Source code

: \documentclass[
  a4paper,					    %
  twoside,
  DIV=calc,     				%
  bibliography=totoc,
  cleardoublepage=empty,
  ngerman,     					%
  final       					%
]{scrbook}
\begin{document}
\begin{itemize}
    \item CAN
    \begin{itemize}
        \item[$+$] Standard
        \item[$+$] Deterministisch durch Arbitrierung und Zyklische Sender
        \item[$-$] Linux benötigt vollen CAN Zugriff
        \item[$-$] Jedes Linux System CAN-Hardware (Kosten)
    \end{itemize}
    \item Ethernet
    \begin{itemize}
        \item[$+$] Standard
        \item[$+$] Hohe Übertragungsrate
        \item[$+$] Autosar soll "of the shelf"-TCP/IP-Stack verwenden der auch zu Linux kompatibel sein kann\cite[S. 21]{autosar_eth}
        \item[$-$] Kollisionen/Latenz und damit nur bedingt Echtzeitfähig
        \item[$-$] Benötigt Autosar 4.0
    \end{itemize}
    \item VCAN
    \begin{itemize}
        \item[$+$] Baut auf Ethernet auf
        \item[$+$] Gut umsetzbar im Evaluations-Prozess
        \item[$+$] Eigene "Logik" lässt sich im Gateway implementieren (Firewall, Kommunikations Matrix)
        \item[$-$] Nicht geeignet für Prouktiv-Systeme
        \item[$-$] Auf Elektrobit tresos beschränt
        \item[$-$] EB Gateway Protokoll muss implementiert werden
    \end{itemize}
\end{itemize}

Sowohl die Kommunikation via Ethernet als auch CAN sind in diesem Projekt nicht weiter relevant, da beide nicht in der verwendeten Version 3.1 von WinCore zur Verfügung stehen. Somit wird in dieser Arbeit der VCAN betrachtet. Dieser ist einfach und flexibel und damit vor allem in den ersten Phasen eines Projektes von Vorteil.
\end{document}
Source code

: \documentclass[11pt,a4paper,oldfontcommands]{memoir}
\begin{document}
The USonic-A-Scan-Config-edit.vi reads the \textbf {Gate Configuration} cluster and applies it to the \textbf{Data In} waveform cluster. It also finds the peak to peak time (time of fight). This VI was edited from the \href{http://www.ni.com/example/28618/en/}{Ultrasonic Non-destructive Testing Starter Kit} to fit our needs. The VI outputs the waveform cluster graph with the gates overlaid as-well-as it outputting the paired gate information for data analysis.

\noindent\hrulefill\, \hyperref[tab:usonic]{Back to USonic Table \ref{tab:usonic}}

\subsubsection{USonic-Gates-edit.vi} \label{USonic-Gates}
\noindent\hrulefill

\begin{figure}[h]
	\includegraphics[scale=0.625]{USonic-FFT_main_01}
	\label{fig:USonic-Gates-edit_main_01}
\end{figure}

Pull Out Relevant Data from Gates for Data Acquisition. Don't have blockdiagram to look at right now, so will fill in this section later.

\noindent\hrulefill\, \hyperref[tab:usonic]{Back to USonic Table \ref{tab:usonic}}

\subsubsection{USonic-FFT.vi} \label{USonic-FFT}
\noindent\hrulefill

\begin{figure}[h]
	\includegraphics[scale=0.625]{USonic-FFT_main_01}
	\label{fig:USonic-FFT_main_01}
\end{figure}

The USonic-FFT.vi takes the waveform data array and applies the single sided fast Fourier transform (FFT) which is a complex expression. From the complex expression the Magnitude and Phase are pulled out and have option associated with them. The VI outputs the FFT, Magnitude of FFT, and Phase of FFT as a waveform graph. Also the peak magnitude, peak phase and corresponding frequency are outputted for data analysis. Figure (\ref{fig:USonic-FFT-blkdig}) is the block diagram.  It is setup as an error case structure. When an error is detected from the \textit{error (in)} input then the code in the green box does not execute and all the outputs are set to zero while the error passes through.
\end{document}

_ASSIGNMENT_: Write the listing out again in its entirety, exactly.

_REPLY_:
Source code

: \documentclass[
  a4paper,					    %
  twoside,
  DIV=calc,     				%
  bibliography=totoc,
  cleardoublepage=empty,
  ngerman,     					%
  final       					%
]{scrbook}
\begin{document}
\begin{itemize}
    \item CAN
    \begin{itemize}
        \item[$+$] Standard
        \item[$+$] Deterministisch durch Arbitrierung und Zyklische Sender
        \item[$-$] Linux benötigt vollen CAN Zugriff
        \item[$-$] Jedes Linux System CAN-Hardware (Kosten)
    \end{itemize}
    \item Ethernet
    \begin{itemize}
        \item[$+$] Standard
        \item[$+$] Hohe Übertragungsrate
        \item[$+$] Autosar soll "of the shelf"-TCP/IP-Stack verwenden der auch zu Linux kompatibel sein kann\cite[S. 21]{autosar_eth}
        \item[$-$] Kollisionen/Latenz und damit nur bedingt Echtzeitfähig
        \item[$-$] Benötigt Autosar 4.0
    \end{itemize}
    \item VCAN
    \begin{itemize}
        \item[$+$] Baut auf Ethernet auf
        \item[$+$] Gut umsetzbar im Evaluations-Prozess
        \item[$+$] Eigene "Logik" lässt sich im Gateway implementieren (Firewall, Kommunikations Matrix)
        \item[$-$] Nicht geeignet für Prouktiv-Systeme
        \item[$-$] Auf Elektrobit tresos beschränt
        \item[$-$] EB Gateway Protokoll muss implementiert werden
    \end{itemize}
\end{itemize}

Sowohl die Kommunikation via Ethernet als auch CAN sind in diesem Projekt nicht weiter relevant, da beide nicht in der verwendeten Version 3.1 von WinCore zur Verfügung stehen. Somit wird in dieser Arbeit der VCAN betrachtet. Dieser ist einfach und flexibel und damit vor allem in den ersten Phasen eines Projektes von Vorteil.
\end{document}
Source code

: \documentclass[11pt,a4paper,oldfontcommands]{memoir}
\begin{document}
The USonic-A-Scan-Config-edit.vi reads the \textbf {Gate Configuration} cluster and applies it to the \textbf{Data In} waveform cluster. It also finds the peak to peak time (time of fight). This VI was edited from the \href{http://www.ni.com/example/28618/en/}{Ultrasonic Non-destructive Testing Starter Kit} to fit our needs. The VI outputs the waveform cluster graph with the gates overlaid as-well-as it outputting the paired gate information for data analysis.

\noindent\hrulefill\, \hyperref[tab:usonic]{Back to USonic Table \ref{tab:usonic}}

\subsubsection{USonic-Gates-edit.vi} \label{USonic-Gates}
\noindent\hrulefill

\begin{figure}[h]
	\includegraphics[scale=0.625]{USonic-FFT_main_01}
	\label{fig:USonic-Gates-edit_main_01}
\end{figure}

Pull Out Relevant Data from Gates for Data Acquisition. Don't have blockdiagram to look at right now, so will fill in this section later.

\noindent\hrulefill\, \hyperref[tab:usonic]{Back to USonic Table \ref{tab:usonic}}

\subsubsection{USonic-FFT.vi} \label{USonic-FFT}
\noindent\hrulefill

\begin{figure}[h]
	\includegraphics[scale=0.625]{USonic-FFT_main_01}
	\label{fig:USonic-FFT_main_01}
\end{figure}

The USonic-FFT.vi takes the waveform data array and applies the single sided fast Fourier transform (FFT) which is a complex expression. From the complex expression the Magnitude and Phase are pulled out and have option associated with them. The VI outputs the FFT, Magnitude of FFT, and Phase of FFT as a waveform graph. Also the peak magnitude, peak phase and corresponding frequency are outputted for data analysis. Figure (\ref{fig:USonic-FFT-blkdig}) is the block diagram.  It is setup as an error case structure. When an error is detected from the \textit{error (in)} input then the code in the green box does not execute and all the outputs are set to zero while the error passes through.
\end{document}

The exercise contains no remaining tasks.